WASHINGTON — Holding signs that read “stand up for Ed” and “protect our kids,” protesters rallied outside U.S. Education Department headquarters in Washington, D.C., Friday to call attention to the agency’s recent staff cuts. On Tuesday, the department fired 1,300 employees.
“We have public servants who have had their livelihoods stolen, not because of performance but because of vengeance, not because of waste or fraud but because of attacks on opportunity — because of an agenda that is seeking to undermine civil rights, because of an agenda of neo-segregationists,” Portia Allen-Kyle, managing director of the racial justice organization Color of Change, said Friday. “That is why we are here.”
Allen-Kyle led the rally that included about a dozen speakers. Teachers, education advocates, former Education Department employees and elected officials were among those speaking out against the Trump administration’s efforts to get rid of the agency that supports 50 million American children in public K-12 schools.
“I stand before you in full understanding of how foundational our public schools are, how it enabled me to stand with you today as we fight back on all this chaos,” Sen.

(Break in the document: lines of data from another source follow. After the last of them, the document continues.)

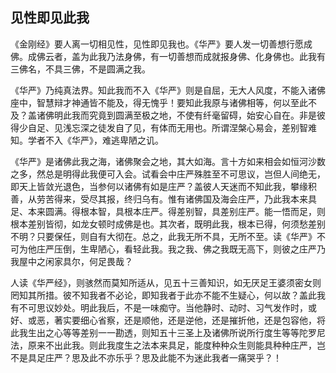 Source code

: ##  见性即见此我

《金刚经》要人离一切相见性，见性即见我也。《华严》要人发一切善想行愿成佛。成佛云者，盖为此我乃法身佛，有一切善想而成就报身佛、化身佛也。此我有三佛名，不具三佛，不是圆满之我。

《华严》乃纯真法界。知此我而不入《华严》则是自屈，无大人风度，不能入诸佛座中，智慧辩才神通皆不能及，得无愧乎！要知此我原与诸佛相等，何以至此不及？盖诸佛明此我而究竟到圆满至极之地，不使有纤毫留碍，始安心自在。非是彼得少自足、见浅忘深之徒发自了见，有体而无用也。所谓涅槃心易会，差别智难知。学者不入《华严》，难逃卑陋之讥。

《华严》是诸佛此我之海，诸佛聚会之地，其大如海。言十方如来相会如恒河沙数之多，然总是明得此我便可入会。试看会中庄严殊胜至不可思议，岂但人间绝无，即天上皆敛光退色，当参何以诸佛有如是庄严？盖彼人天迷而不知此我，攀缘积善，从劳苦得来，受尽其报，终归乌有。惟有诸佛国及海会庄严，乃此我本来具足、本来圆满。得根本智，具根本庄严。得差别智，具差别庄严。能一悟而足，则根本差别皆彻，如龙女顿时成佛是也。其次者，既明此我，根本已得，何须愁差别不明？只要保任，则自有大彻在。总之，此我无所不具，无所不至。读《华严》不可为他庄严压倒，生卑陋心，看轻此我。我之我、佛之我既无高下，则彼之庄严乃我屋中之闲家具尔，何足畏哉？

人读《华严经》，则骇然而莫知所适从，见五十三善知识，如无厌足王婆须密女则罔知其所措。彼不知我者不必论，即知我者于此亦不能不生疑心，何以故？盖此我有不可思议妙处。明此我后，不是一味痴守。当他静时、动时、习气发作时，或好、或恶，著实要细心省察，还是顺他，还是逆他，还是摧折他，还是包容他，将此我生出之心等等差别一一勘透，则知五十三圣上及诸佛所说所行度生等等陀罗尼法，原来不出此我。则此我度生之法本来具足，能度种种众生则能具种种庄严，岂不是具足庄严？思及此不亦乐乎？思及此能不为迷此我者一痛哭乎？！
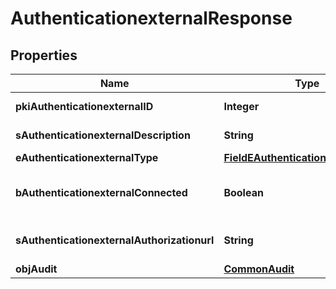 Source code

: 

# AuthenticationexternalResponse

## Properties

Name | Type | Description | Notes
------------ | ------------- | ------------- | -------------
**pkiAuthenticationexternalID** | **Integer** | The unique ID of the Authenticationexternal | 
**sAuthenticationexternalDescription** | **String** | The description of the Authenticationexternal | 
**eAuthenticationexternalType** | [**FieldEAuthenticationexternalType**](FieldEAuthenticationexternalType.md) |  | 
**bAuthenticationexternalConnected** | **Boolean** | Whether the Authenticationexternal has been connected or not |  [optional]
**sAuthenticationexternalAuthorizationurl** | **String** | The url to authorize the Authenticationexternal |  [optional]
**objAudit** | [**CommonAudit**](CommonAudit.md) |  | 




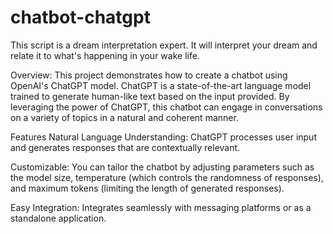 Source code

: # chatbot-chatgpt
This script is a dream interpretation expert. It will interpret your dream and relate it to what's happening in your wake life.

Overview: 
This project demonstrates how to create a chatbot using OpenAI's ChatGPT model. ChatGPT is a state-of-the-art language model trained to generate human-like text based on the input provided. By leveraging the power of ChatGPT, this chatbot can engage in conversations on a variety of topics in a natural and coherent manner.

Features
Natural Language Understanding: ChatGPT processes user input and generates responses that are contextually relevant.

Customizable: You can tailor the chatbot by adjusting parameters such as the model size, temperature (which controls the randomness of responses), and maximum tokens (limiting the length of generated responses).

Easy Integration: Integrates seamlessly with messaging platforms or as a standalone application.

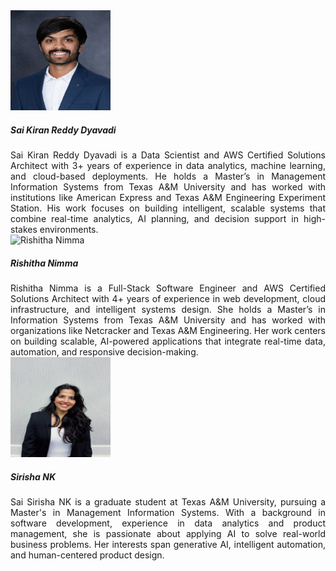 <!-- TEAM SECTION -->

<!-- Member 1 -->
<div class="text-center my-5">
  <img src="static/assets/img/team1.jpg" alt="Sai Kiran Reddy" class="rounded-circle mb-3" width="160" height="160">
  <h5><strong>Sai Kiran Reddy Dyavadi</strong></h5>
  <p style="text-align: justify; max-width: 800px; margin: auto;">
    Sai Kiran Reddy Dyavadi is a Data Scientist and AWS Certified Solutions Architect with 3+ years of experience in data analytics, machine learning, and cloud-based deployments. He holds a Master’s in Management Information Systems from Texas A&M University and has worked with institutions like American Express and Texas A&M Engineering Experiment Station. His work focuses on building intelligent, scalable systems that combine real-time analytics, AI planning, and decision support in high-stakes environments.
  </p>
</div>

<!-- Member 2 -->
<div class="text-center my-5">
  <img src="static/assets/img/team2.jpg" alt="Rishitha Nimma" class="rounded-circle mb-3" width="160" height="160">
  <h5><strong>Rishitha Nimma</strong></h5>
  <p style="text-align: justify; max-width: 800px; margin: auto;">
    Rishitha Nimma is a Full-Stack Software Engineer and AWS Certified Solutions Architect with 4+ years of experience in web development, cloud infrastructure, and intelligent systems design. She holds a Master’s in Information Systems from Texas A&M University and has worked with organizations like Netcracker and Texas A&M Engineering. Her work centers on building scalable, AI-powered applications that integrate real-time data, automation, and responsive decision-making.
  </p>
</div>

<!-- Member 3 -->
<div class="text-center my-5">
  <img src="static/assets/img/team3.jpg" alt="Sai Sirisha NK" class="rounded-circle mb-3" width="160" height="160">
  <h5><strong>Sirisha NK</strong></h5>
  <p style="text-align: justify; max-width: 800px; margin: auto;">
    Sai Sirisha NK is a graduate student at Texas A&M University, pursuing a Master's in Management Information Systems. With a background in software development, experience in data analytics and product management, she is passionate about applying AI to solve real-world business problems. Her interests span generative AI, intelligent automation, and human-centered product design.
  </p>
</div>
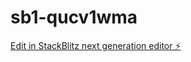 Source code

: # sb1-qucv1wma

[Edit in StackBlitz next generation editor ⚡️](https://stackblitz.com/~/github.com/Phuongnhi3103/sb1-qucv1wma)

Mazie Hirono, D-Hawaii, said at the rally.
An immigrant from Japan, Hirono said she didn’t speak English when she first came to the United States, but her public school teachers crafted a program for her to learn. She said she was able to attend college through a federally supported work-study program.
“There are millions of kids throughout our country who need that kind of special education,” Hirono said. “We cannot sell the future of our children and our country down the river so that [President Donald Trump’s] billionaire buddies can run our country and get their tax breaks.”
Established by Congress in 1980, the Department of Education helps pay for special ed, teacher salaries, social workers, professional development programs, after-school programs, reading specialists and transportation, as well provides assistance to children from low-income families and enforces anti-discrimination laws.
Trump has repeatedly said he would like to disband the agency, and Education Secretary Linda McMahon told Fox News on Tuesday the firing of 1,300 of the department's employees this week was the first step toward that goal.
The rally comes three days after the mass firings and one day after 21 Democratic attorneys general filed a lawsuit against the Trump administration saying the firings are illegal.
The Education Department did not immediately respond to a request for comment about the demonstration outside its headquarters.